Ontario linking with North American carbon market

Action on climate change is heating up in Ontario as the government is poised to make important changes to its environmental framework. The province of Ontario is proposing to implement a greenhouse gas (“GHG”) cap-and-trade program as part of the government’s efforts to help mitigate climate change and its effects. According to its April 13, 2015 news release, such a program “effectively reduces the amount of GHG pollution going into our atmosphere by setting a limit on emissions, rewarding innovative companies, providing certainty for industries, and creating more opportunities for investment”. These changes are in line with the recent high profile climate change talks on the world stage.

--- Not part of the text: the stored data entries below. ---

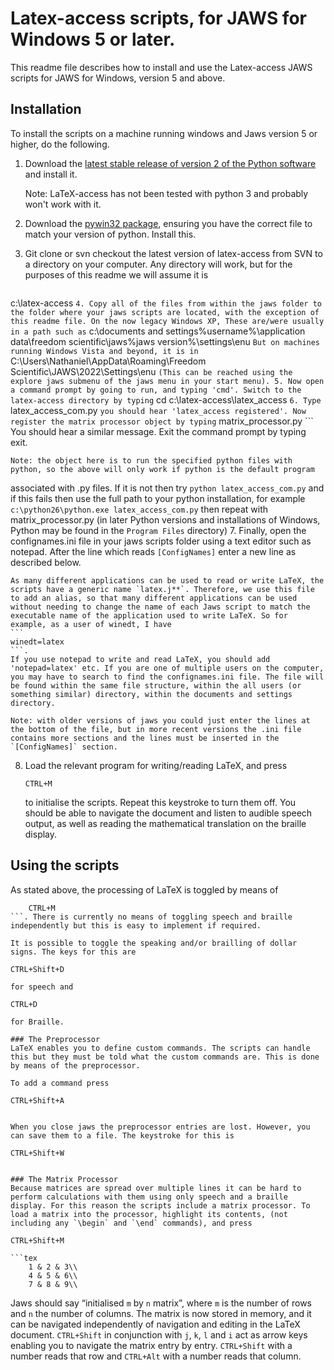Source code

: # Latex-access scripts, for JAWS for Windows 5 or later.

This readme file describes how to install and use the Latex-access JAWS scripts for JAWS for Windows, version 5 and above.

## Installation
To install the scripts on a machine running windows and Jaws version 5 or higher, do the following.
1. Download the [latest stable release of version 2 of the Python software](https://www.python.org/downloads/release/python-2718/) and install it.
    
    Note: LaTeX-access has not been tested with python 3 and probably won't work with it.
2. Download the [pywin32 package](https://sourceforge.net/projects/pywin32), ensuring you have the correct file to match your version of python. Install this.
3. Git clone or svn checkout the latest version of latex-access from SVN to a directory on your computer. Any directory will work, but for the purposes of this readme we will assume it is
    ```
c:\latex-access
    ```
4. Copy all of the files from within the jaws folder to the folder where your jaws scripts are located, with the exception of this readme file. On the now legacy Windows XP, These are/were usually in a path such as
    ```
c:\documents and settings\%username%\application data\freedom scientific\jaws\%jaws version%\settings\enu
    ```
    But on machines running Windows Vista and beyond, it is in
    ```
C:\Users\Nathaniel\AppData\Roaming\Freedom Scientific\JAWS\2022\Settings\enu
    ```
    (This can be reached using the explore jaws submenu of the jaws menu in your start menu).
5. Now open a command prompt by going to run, and typing 'cmd'. Switch to the latex-access directory by typing
    ```
    cd c:\latex-access\latex_access
    ```
6. Type
    ```
    latex_access_com.py
    ```
    you should hear 'latex_access registered'. Now register the matrix processor object by typing
    ```
        matrix_processor.py
    ```
    You should hear a similar message. Exit the command prompt by typing exit.
    
    Note: the object here is to run the specified python files with python, so the above will only work if python is the default program
associated with .py files. If it is not then try
    ```
    python latex_access_com.py
    ```
    and if this fails then use the full path to your python installation,
for example
    ```
    c:\python26\python.exe latex_access_com.py
    ```
    then repeat with matrix_processor.py (in later Python versions and installations of Windows, Python may be found in the `Program Files` directory)
7. Finally, open the confignames.ini file in your jaws scripts folder using a text editor such as notepad. After the line which reads
    ```
    [ConfigNames]
    ```
    enter a new line as described below.
    
    As many different applications can be used to read or write LaTeX, the scripts have a generic name `latex.j**`. Therefore, we use this file to add an alias, so that many different applications can be used without needing to change the name of each Jaws script to match the executable name of the application used to write LaTeX. So for example, as a user of winedt, I have
    ```
    winedt=latex
    ```.
    If you use notepad to write and read LaTeX, you should add 'notepad=latex' etc. If you are one of multiple users on the computer, you may have to search to find the confignames.ini file. The file will be found within the same file structure, within the all users (or something similar) directory, within the documents and settings directory.
    
    Note: with older versions of jaws you could just enter the lines at the bottom of the file, but in more recent versions the .ini file contains more sections and the lines must be inserted in the `[ConfigNames]` section.
8. Load the relevant program for writing/reading LaTeX, and press
    ```
    CTRL+M
    ```
    to initialise the scripts. Repeat this keystroke to turn them off. You should be able to navigate the document and listen to audible speech output, as well as reading the mathematical translation on the braille display.

## Using the scripts
As stated above, the processing of LaTeX is toggled by means of
```
    CTRL+M
```. There is currently no means of toggling speech and braille independently but this is easy to implement if required. 

It is possible to toggle the speaking and/or brailling of dollar signs. The keys for this are
```
    CTRL+Shift+D
```
for speech and
```
    CTRL+D
```
for Braille.

### The Preprocessor
LaTeX enables you to define custom commands. The scripts can handle this but they must be told what the custom commands are. This is done by means of the preprocessor.

To add a command press
```
    CTRL+Shift+A
```. In the first textbox, enter the custom command, in the next enter the number of arguments, 0 if there are none, and in the 3rd box enter the translation of the custom command. The translation is the standard LaTeX equivalent of the command, using #n to denote places where the nth argument should be interpolated into the translation. The 3 textboxes correspond to the 3 arguments to the \newcommand command used to define the custom command.

When you close jaws the preprocessor entries are lost. However, you can save them to a file. The keystroke for this is
```
    CTRL+Shift+W
```, after which you must enter a full file name including path. To load saved preprocessor data the keystroke is control+shift+r. You can in fact reload multiple preprocessor files and their entries will be merged, however if the result is then saved all the entries will be saved in one file.

### The Matrix Processor
Because matrices are spread over multiple lines it can be hard to perform calculations with them using only speech and a braille display. For this reason the scripts include a matrix processor. To load a matrix into the processor, highlight its contents, (not including any `\begin` and `\end` commands), and press
```
    CTRL+Shift+M
```. For example you might highlight the following:
```tex
    1 & 2 & 3\\
    4 & 5 & 6\\
    7 & 8 & 9\\
```
Jaws should say &ldquo;initialised `m` by `n` matrix&rdquo;, where `m` is the number of rows and `n` the number of columns. The matrix is now stored in memory, and it can be navigated independently of navigation and
editing in the LaTeX document. `CTRL+Shift` in conjunction with `j`, `k`, `l` and `i` act as arrow keys enabling you to navigate the matrix entry by entry. `CTRL+Shift` with a number reads that row and `CTRL+Alt` with a number reads that column.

Details of the program have now been unveiled. On February 24, 2016, the Ontario Ministry of the Environment and Climate Change (“MOECC”) released the Climate Change Mitigation and Low-Carbon Economy Act, 2016 (the “Bill”). The next day it released the Cap and Trade Regulatory Proposal and Revised Guideline for Greenhouse Gas Emissions Reporting (the “Draft Regulations”), which would be promulgated under a new act. This article briefly outlines the key features and implications of the cap-and-trade program under the Bill and the Draft Regulations. The implications will be relevant to regulated emitters and other entities wishing to participate in Ontario’s carbon market, all of whom have until April 10, 2016 to provide their feedback on the proposed program.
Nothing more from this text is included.